A new lease on life

A new lease on life

On September 15, 2008, a pillar of capitalism and American hegemony collapsed. Place that date alongside October 28, 1929, when bankers leapt from cornices and hoboes were set adrift in the dustbowl for a decade, until a world war “revived” the country. In 2008, we collectively sat both shattered and whole as in a seemingly post-apocalyptic dawn. We hurt as a nation and as a world community, but even amidst despondency and poverty, as a race we collectively held our breath and waited, implying that a new future would come.

And so it has, fortunately creeping in “on little cat’s feet” like the fog in Sandburg’s haiku. And despite the presumably unscaleable divide between 1% and 99% of the people, we have all been forced to endure and now consider how to move forward. Where cranes stood on every street corner, now empty and tired buildings ring with the sounds of remodeling within. America rebuilds.

Our travel numbers, as surefire a barometer of economic health as the “thermometer” of the Fed, had dipped to historic lows and have now risen to “normal.” If we have not yet returned to those feverish days before the crash, let us remember that fever is not healthy for the patient, but that the intense heat may be the onset of a long cold.

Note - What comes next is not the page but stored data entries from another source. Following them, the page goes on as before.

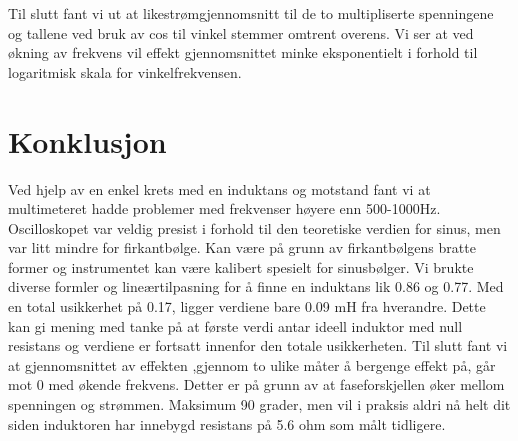 \documentclass[norsk,a4paper,12pt]{article}
\begin{document}
Til slutt fant vi ut at likestrømgjennomsnitt til de to multipliserte spenningene og tallene ved bruk av cos til vinkel stemmer omtrent overens. Vi ser at ved økning av frekvens vil effekt gjennomsnittet minke eksponentielt i forhold til logaritmisk skala for vinkelfrekvensen.

\section{Konklusjon}

Ved hjelp av en enkel krets med en induktans og motstand fant vi at multimeteret hadde problemer med frekvenser høyere enn 500-1000Hz. Oscilloskopet var veldig presist i forhold til den teoretiske verdien for sinus, men var litt mindre for firkantbølge. Kan være på grunn av firkantbølgens bratte former og instrumentet kan være kalibert spesielt for sinusbølger. Vi brukte diverse formler og lineærtilpasning for å finne en induktans lik 0.86 og 0.77. Med en total usikkerhet på 0.17, ligger verdiene bare 0.09 mH fra hverandre. Dette kan gi mening med tanke på at første verdi antar ideell induktor med null resistans og verdiene er fortsatt innenfor den totale usikkerheten. Til slutt fant vi at gjennomsnittet av effekten ,gjennom to ulike måter å bergenge effekt på, går mot 0 med økende frekvens. Detter er på grunn av at faseforskjellen øker mellom spenningen og strømmen. Maksimum 90 grader, men vil i praksis aldri nå helt dit siden induktoren har innebygd resistans på 5.6 ohm som målt tidligere.



\end{document}
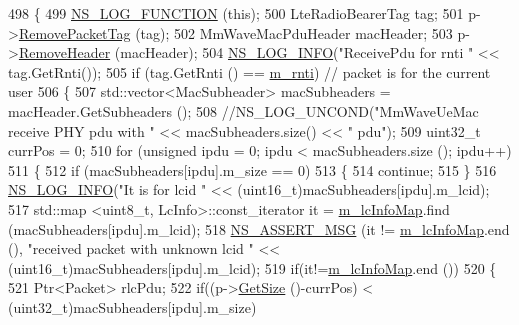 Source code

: \begin{DoxyCode}
498 \{
499         \hyperlink{log-macros-disabled_8h_a90b90d5bad1f39cb1b64923ea94c0761}{NS\_LOG\_FUNCTION} (\textcolor{keyword}{this});
500         LteRadioBearerTag tag;
501         p->\hyperlink{classns3_1_1Packet_a078fe922d976a417ab25ba2f3c2fd667}{RemovePacketTag} (tag);
502         MmWaveMacPduHeader macHeader;
503         p->\hyperlink{classns3_1_1Packet_a0961eccf975d75f902d40956c93ba63e}{RemoveHeader} (macHeader);
504   \hyperlink{group__logging_gafbd73ee2cf9f26b319f49086d8e860fb}{NS\_LOG\_INFO}(\textcolor{stringliteral}{"ReceivePdu for rnti "} << tag.GetRnti());
505         \textcolor{keywordflow}{if} (tag.GetRnti () == \hyperlink{classns3_1_1MmWaveUeMac_a73d6bc08e75e3a20c5fbaf3113cf40f5}{m\_rnti}) \textcolor{comment}{// packet is for the current user}
506         \{
507                 std::vector<MacSubheader> macSubheaders = macHeader.GetSubheaders ();
508                 \textcolor{comment}{//NS\_LOG\_UNCOND("MmWaveUeMac receive PHY pdu with " << macSubheaders.size() << " pdu");}
509                 uint32\_t currPos = 0;
510                 \textcolor{keywordflow}{for} (\textcolor{keywordtype}{unsigned} ipdu = 0; ipdu < macSubheaders.size (); ipdu++)
511                 \{
512                         \textcolor{keywordflow}{if} (macSubheaders[ipdu].m\_size == 0)
513                         \{
514                                 \textcolor{keywordflow}{continue};
515                         \}
516                         \hyperlink{group__logging_gafbd73ee2cf9f26b319f49086d8e860fb}{NS\_LOG\_INFO}(\textcolor{stringliteral}{"It is for lcid "} << (uint16\_t)macSubheaders[ipdu].m\_lcid);
517                         std::map <uint8\_t, LcInfo>::const\_iterator it = 
      \hyperlink{classns3_1_1MmWaveUeMac_a0797806054f43d23d0635440bcef7350}{m\_lcInfoMap}.find (macSubheaders[ipdu].m\_lcid);
518                         \hyperlink{assert_8h_aff5ece9066c74e681e74999856f08539}{NS\_ASSERT\_MSG} (it != \hyperlink{classns3_1_1MmWaveUeMac_a0797806054f43d23d0635440bcef7350}{m\_lcInfoMap}.end (), \textcolor{stringliteral}{"received packet
       with unknown lcid "} << (uint16\_t)macSubheaders[ipdu].m\_lcid);
519                         \textcolor{keywordflow}{if}(it!=\hyperlink{classns3_1_1MmWaveUeMac_a0797806054f43d23d0635440bcef7350}{m\_lcInfoMap}.end ())
520                         \{
521                                 Ptr<Packet> rlcPdu;
522                                 \textcolor{keywordflow}{if}((p->\hyperlink{classns3_1_1Packet_a462855c9929954d4301a4edfe55f4f1c}{GetSize} ()-currPos) < (uint32\_t)macSubheaders[ipdu].m\_size)

\end{DoxyCode}
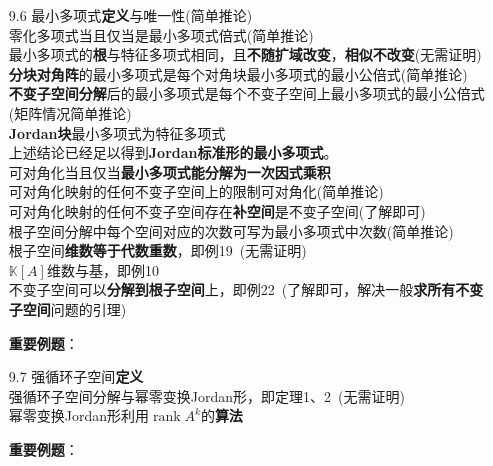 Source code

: \documentclass[a4paper,UTF8,fontset=windows,AutoFakeBold]{ctexart}
\DeclareMathOperator{\rank}{rank}
\newcommand*{\note}{\noindent *}
\begin{document}
\begin{enumerate}
    \item[9.6] 最小多项式\textbf{定义}与唯一性(简单推论)
    \\零化多项式当且仅当是最小多项式倍式(简单推论)
    \\最小多项式的\textbf{根}与特征多项式相同，且\textbf{不随扩域改变}，\textbf{相似不改变}(无需证明)
    \\\textbf{分块对角阵}的最小多项式是每个对角块最小多项式的最小公倍式(简单推论)
    \\\textbf{不变子空间分解}后的最小多项式是每个不变子空间上最小多项式的最小公倍式(矩阵情况简单推论)
    \\\textbf{Jordan块}最小多项式为特征多项式
    \\\note 上述结论已经足以得到\textbf{Jordan标准形的最小多项式}。
    \\可对角化当且仅当\textbf{最小多项式能分解为一次因式乘积}
    \\可对角化映射的任何不变子空间上的限制可对角化(简单推论)
    \\可对角化映射的任何不变子空间存在\textbf{补空间}是不变子空间(了解即可)
    \\根子空间分解中每个空间对应的次数可写为最小多项式中次数(简单推论)
    \\根子空间\textbf{维数等于代数重数}，即例19\ (无需证明)
    \\$\mathbb{K}[A]$维数与基，即例10
    \\不变子空间可以\textbf{分解到根子空间}上，即例22\ (了解即可，解决一般\textbf{求所有不变子空间}问题的引理)

    \textbf{重要例题}：

    \item[9.7] 强循环子空间\textbf{定义}
    \\强循环子空间分解与幂零变换Jordan形，即定理1、2\ (无需证明)
    \\幂零变换Jordan形利用$\rank A^k$的\textbf{算法}

    \textbf{重要例题}：


\end{enumerate}
\end{document}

So with our building stock worn down by these 40 months, which seem like 40 years in the economic desert, how do we reach the promised land? Cap rates are low, but capital is playing hard to get. Room rates are low, but customer expectations are high. We pride ourselves as a nation built on thrift, though we lived — and nearly died — on conspicuous consumption (tubercular pun semi intended). Is there a path to rejuvenate our building stock even before our stocks lift us back up from the penury they imposed upon us?

We have seen the shakeout. Properties lost to foreclosure, or, even worse than passing into new hands that at least have a basis that makes sense, left in debt default limbo with those bankers continuously looking in the rearview mirror while listening to the traffic report and going nowhere. But the anticipated “tsunami” of commercial foreclosure never arrived, and those surfers of rough waters hoping to catch a big one have settled into more ordinary patterns of acquisition and restructuring. 

So, finally, capital — tossed, lost, tossed again — returns to the task of building and rebuilding, with newly acquired and now soundly recapitalized properties demanding investment in the physical side, like a man or a woman after a divorce shopping for a new outfit for that first big date so as to put the past firmly behind him or her.

So what makes sense today, say for a hotelier of an ordinary property with four years of deferred maintenance and refurbishment? Ironically, although our means to pay eroded over these last years, our fascination with the latest and the greatest — the 1% lifestyles and the media glow that amplifies them — has grown. How do we capture those wandering eyes that may be bigger than the pockets that attend them?

Infrastructure, the most logical choice, perhaps is the most illogical. Perhaps this occurs to me because I have not booked any hotels personally that advertised their roof repairs or rewiring. In an industry encapsulated in an aphorism, “heads on beds,” what most will entice our guests to click on “book”? It would not be unwise to look around at human behavior in other sectors, and the newly single divorcee’s new outfit is more apropos than it might seem, because it is not only a reach for beauty but reflective of a belief in love, without which no future relationship has a chance. 

So the “cosmetic” redo is hardly the light touch-up, the sheep’s clothing for the wolf. Perhaps cosmetics as an industry can teach us the essential nature of cosmetic things, having as a market sector withstood the downturn better than finance, real estate, agriculture, manufacturing or any other staple of the American economy. And like with that new outfit, there is a profound desire to put the past behind us and look forward. In fact, design has changed over these 40 months that the world presumably stood still. We not only have proximity readers, we have an approximate sense of survival, and the exhilaration that comes with a sense of having been to hell and back, of stepping down from the cornice and gazing into a new dawn. 

This newfound joy, if that is not too ebullient a term, gives us a sense that we deserve good things, that we should treat ourselves — and be treated — well. If there is a measure of living every day as if it is your last — because we feel like we have seen that possibility — and if there are seeds of the next fever and its ensuing denouement (better left for the future and a future column), so be it. The hotel guest who walks into the lobby or peruses our website is not the customer of 2006, 2007 or early 2008. I suggest that this guest is not so much seeking the latest and the greatest, to acquire points in bar room braggadocio, but seeking a reward with the sense of having earned it. In this context, it is perhaps no surprise that the luxury sector of the hospitality industry has revived the most. It is not solely the return of the luxury customer, who in fact never really went away (actually they went away all the time), but the “sector creep” of customers who having vaulted the hurdle of “travel or not” now seek a qualitative experience that encompasses both the new and the consequential. 

So, onward to the future. Life begins at 40 (months).